> [ASSIGNMENT]:
Give every line of the records exactly, please, from the first up to and including the one containing "The API uses".

> [SOURCE MATERIAL]:
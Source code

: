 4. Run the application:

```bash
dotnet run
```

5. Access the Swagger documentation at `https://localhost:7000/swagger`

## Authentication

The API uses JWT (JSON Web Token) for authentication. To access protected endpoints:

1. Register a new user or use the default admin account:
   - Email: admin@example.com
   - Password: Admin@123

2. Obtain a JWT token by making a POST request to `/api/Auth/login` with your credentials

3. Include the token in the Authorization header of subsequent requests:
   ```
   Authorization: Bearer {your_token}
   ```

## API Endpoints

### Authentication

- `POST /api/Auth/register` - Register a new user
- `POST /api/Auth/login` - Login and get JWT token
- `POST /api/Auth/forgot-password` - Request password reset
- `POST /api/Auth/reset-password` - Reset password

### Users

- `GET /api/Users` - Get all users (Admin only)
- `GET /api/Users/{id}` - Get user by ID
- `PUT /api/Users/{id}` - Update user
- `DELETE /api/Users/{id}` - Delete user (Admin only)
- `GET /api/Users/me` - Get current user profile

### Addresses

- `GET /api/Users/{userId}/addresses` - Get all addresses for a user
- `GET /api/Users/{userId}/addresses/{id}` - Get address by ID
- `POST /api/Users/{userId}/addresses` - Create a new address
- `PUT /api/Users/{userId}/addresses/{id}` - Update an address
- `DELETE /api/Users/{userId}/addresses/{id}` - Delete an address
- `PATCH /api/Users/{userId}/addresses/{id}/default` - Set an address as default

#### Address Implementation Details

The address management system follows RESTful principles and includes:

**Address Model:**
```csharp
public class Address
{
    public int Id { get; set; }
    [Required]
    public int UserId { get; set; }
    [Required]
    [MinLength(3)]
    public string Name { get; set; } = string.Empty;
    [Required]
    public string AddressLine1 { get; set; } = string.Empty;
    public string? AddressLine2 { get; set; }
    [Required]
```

> [SOLUTION TO THE PROBLEM]:
Source code

: 4. Run the application:

```bash
dotnet run
```

5. Access the Swagger documentation at `https://localhost:7000/swagger`

## Authentication

The API uses JWT (JSON Web Token) for authentication. To access protected endpoints:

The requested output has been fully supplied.